Bandlimited optical intensity channels, arising in applications such as visible light communications, require that all signals satisfy a bandwidth constraint as well as average, peak, and non-negativity amplitude constraints. In this paper, a 2-D signal space for bandlimited optical intensity channels is presented. A novel feature of this model is that the non-negativity and peak constraints are relaxed, and the signal space parameterizes the probability of the negative or peak amplitude excursions in the output. Although the intensity channel only supports non-negative amplitudes, the impact of clipping on system performance is shown to be negligible if the likelihood of the negative excursion is small.

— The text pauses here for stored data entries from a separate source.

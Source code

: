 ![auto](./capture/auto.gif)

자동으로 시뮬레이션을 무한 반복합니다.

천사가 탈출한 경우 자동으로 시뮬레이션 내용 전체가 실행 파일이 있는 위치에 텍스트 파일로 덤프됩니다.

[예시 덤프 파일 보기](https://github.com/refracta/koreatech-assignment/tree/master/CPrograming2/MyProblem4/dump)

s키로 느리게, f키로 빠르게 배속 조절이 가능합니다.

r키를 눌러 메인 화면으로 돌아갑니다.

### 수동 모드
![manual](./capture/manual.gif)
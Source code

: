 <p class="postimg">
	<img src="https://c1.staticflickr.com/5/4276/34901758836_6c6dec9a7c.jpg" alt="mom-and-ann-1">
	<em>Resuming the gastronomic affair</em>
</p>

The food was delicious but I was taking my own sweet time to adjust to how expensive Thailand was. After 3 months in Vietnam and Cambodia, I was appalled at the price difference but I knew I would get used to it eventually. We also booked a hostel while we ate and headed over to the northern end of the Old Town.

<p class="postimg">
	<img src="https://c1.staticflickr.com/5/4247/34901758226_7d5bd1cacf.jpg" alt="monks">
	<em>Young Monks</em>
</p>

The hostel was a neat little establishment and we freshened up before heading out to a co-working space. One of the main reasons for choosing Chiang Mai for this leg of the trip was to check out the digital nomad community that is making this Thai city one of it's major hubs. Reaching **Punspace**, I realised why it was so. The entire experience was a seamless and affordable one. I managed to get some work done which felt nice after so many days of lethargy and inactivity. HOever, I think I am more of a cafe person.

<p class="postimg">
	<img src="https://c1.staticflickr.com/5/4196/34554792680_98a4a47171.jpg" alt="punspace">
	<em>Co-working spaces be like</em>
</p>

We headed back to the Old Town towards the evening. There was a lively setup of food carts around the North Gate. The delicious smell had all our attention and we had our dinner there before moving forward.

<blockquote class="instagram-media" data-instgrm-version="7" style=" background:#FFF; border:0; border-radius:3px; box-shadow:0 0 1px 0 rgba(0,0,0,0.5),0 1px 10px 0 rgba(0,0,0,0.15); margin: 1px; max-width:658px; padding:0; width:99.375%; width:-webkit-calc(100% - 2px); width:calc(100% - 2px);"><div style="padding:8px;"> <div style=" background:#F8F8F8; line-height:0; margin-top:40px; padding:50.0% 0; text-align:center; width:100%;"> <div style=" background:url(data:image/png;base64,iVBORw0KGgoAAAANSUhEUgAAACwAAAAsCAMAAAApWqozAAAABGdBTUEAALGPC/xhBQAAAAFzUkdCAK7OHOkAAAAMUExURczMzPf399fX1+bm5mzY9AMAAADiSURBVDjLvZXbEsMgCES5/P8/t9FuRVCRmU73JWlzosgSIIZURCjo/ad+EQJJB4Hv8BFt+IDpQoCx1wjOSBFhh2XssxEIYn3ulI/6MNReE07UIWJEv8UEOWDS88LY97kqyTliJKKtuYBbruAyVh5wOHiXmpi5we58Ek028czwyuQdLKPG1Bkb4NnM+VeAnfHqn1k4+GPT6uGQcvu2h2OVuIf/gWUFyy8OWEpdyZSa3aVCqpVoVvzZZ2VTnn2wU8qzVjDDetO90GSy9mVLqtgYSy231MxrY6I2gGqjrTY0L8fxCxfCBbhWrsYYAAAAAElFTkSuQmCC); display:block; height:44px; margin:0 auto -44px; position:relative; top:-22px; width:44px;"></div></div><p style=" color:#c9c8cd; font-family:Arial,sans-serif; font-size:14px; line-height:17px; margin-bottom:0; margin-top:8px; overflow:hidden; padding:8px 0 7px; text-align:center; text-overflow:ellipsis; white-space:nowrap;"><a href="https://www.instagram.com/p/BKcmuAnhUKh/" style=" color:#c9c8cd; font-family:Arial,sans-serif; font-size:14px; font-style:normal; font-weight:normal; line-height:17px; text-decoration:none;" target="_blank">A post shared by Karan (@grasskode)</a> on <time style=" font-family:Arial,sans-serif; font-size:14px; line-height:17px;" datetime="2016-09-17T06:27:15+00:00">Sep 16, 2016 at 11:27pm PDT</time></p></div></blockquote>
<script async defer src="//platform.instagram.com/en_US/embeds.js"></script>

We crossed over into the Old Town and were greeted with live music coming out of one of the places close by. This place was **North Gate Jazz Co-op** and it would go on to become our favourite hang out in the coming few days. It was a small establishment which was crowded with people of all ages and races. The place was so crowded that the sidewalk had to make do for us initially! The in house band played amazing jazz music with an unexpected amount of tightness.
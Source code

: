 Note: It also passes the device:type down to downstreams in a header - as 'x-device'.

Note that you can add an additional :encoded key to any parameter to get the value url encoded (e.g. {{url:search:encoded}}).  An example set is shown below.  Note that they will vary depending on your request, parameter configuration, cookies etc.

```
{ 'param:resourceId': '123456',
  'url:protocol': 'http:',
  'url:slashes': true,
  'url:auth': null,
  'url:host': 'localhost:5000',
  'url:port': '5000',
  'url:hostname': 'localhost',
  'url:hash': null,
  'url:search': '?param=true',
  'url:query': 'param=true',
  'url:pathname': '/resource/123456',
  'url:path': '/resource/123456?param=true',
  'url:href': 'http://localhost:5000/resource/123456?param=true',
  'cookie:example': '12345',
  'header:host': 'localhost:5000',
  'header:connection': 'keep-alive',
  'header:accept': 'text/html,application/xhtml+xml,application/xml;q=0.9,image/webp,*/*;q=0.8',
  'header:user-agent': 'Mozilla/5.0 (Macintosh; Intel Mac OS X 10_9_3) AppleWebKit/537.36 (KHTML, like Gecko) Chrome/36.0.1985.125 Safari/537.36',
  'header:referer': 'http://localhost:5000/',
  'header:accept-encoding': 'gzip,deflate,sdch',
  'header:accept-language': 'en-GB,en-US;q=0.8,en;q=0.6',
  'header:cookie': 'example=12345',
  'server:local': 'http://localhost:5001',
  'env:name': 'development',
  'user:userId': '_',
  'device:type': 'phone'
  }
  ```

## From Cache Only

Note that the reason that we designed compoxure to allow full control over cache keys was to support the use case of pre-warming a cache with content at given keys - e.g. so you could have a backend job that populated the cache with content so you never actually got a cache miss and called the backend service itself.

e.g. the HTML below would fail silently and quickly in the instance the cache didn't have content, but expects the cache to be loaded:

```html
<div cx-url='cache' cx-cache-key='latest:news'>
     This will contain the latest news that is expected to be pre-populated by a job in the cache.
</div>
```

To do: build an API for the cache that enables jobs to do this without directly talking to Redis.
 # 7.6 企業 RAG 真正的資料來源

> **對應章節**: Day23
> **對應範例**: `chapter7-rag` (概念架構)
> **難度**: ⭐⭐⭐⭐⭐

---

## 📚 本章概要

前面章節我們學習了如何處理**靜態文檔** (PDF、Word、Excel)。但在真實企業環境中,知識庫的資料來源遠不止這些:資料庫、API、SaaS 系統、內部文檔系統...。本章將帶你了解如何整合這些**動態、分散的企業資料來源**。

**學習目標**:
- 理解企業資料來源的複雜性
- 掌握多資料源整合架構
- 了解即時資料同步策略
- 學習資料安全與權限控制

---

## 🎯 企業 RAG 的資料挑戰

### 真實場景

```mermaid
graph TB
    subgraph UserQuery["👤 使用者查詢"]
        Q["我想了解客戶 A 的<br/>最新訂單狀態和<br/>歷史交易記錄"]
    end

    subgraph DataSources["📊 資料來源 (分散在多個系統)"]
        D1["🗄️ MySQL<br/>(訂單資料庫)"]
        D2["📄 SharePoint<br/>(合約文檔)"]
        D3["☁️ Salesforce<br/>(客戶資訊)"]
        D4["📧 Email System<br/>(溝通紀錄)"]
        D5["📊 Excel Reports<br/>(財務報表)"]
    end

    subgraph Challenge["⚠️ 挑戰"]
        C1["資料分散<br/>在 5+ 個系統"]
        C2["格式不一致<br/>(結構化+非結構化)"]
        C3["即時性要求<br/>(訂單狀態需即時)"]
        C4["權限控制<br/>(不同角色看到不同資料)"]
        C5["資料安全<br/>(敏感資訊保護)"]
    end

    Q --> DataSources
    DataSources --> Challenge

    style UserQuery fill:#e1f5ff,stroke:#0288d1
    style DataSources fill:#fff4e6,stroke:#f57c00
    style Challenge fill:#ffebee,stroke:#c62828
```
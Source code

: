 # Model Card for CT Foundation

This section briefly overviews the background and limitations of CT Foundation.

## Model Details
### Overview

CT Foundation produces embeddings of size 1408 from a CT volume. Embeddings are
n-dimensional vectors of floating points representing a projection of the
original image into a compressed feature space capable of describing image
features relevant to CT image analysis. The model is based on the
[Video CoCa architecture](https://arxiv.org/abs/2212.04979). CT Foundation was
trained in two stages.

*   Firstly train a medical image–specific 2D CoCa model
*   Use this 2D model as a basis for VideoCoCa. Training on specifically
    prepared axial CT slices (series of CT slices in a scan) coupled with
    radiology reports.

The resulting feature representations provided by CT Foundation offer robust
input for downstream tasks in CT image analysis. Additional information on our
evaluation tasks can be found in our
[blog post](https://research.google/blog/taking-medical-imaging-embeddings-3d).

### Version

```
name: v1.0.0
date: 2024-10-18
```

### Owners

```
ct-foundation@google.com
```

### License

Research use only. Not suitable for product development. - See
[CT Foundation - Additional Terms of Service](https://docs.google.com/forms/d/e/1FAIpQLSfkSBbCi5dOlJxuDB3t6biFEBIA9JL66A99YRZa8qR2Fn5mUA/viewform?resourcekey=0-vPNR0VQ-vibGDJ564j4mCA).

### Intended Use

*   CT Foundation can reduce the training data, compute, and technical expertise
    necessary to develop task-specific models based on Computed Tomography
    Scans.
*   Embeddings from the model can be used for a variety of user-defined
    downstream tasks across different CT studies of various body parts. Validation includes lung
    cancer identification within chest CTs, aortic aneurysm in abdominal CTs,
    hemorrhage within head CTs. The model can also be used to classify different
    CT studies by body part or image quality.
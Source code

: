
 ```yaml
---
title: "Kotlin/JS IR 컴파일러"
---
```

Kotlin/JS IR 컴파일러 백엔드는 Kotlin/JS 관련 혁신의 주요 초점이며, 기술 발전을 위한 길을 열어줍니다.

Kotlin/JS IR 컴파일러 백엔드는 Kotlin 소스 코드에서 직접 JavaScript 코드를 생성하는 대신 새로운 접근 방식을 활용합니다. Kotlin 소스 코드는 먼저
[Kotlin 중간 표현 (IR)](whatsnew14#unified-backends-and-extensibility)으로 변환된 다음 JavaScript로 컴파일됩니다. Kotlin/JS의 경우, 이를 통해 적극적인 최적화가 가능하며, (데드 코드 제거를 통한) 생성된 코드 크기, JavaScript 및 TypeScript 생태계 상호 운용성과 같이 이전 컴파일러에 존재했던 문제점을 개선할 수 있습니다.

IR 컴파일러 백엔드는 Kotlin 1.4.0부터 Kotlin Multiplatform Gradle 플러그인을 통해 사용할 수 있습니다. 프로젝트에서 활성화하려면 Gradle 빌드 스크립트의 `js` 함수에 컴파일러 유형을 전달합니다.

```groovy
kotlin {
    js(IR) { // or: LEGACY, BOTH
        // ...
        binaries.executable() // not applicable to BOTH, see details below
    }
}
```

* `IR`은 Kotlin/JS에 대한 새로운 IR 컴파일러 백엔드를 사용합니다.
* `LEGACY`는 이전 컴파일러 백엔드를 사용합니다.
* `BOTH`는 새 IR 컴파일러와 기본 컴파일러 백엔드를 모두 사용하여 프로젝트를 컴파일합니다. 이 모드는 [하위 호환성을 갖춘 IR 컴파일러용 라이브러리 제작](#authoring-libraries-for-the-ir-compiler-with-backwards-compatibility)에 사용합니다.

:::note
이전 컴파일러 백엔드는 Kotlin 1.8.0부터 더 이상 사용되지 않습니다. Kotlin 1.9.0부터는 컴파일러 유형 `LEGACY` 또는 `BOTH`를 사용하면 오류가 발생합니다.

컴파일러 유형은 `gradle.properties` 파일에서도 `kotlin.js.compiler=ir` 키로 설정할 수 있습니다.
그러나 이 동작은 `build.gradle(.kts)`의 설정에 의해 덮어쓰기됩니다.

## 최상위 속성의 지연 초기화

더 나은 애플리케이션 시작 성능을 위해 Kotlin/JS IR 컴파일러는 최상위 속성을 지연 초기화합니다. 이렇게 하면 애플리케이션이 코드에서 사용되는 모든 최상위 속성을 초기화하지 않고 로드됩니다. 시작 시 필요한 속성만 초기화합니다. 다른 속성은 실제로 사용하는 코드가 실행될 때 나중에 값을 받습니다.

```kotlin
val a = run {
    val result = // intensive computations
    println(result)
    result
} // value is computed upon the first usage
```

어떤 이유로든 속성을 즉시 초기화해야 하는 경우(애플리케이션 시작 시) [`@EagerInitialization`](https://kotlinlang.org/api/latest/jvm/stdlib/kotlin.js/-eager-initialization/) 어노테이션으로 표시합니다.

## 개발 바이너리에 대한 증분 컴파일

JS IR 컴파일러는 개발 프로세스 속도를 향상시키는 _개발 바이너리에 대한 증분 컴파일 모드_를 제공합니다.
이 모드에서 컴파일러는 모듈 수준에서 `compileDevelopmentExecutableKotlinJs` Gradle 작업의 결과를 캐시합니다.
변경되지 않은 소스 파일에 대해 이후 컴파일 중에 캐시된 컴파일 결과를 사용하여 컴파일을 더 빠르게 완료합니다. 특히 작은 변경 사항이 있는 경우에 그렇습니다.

A tractable approximation using finite series is used to accurately compute the probability of clipping under average and peak optical power constraints. The optical power and spectral efficiencies using hexagonal lattice constellations are computed. Schemes designed in this paper have higher average and peak optical power gains than $M$ -ary pulse amplitude modulation (PAM) using previously established techniques for spectral efficiencies greater than 2.5 and 3.5 bits/s/Hz, respectively. For high spectral efficiency, e.g., greater than 6 bits/s/Hz, the proposed scheme attains a more than 2-dB average and peak optical power gain over 16-PAM using the previous approaches.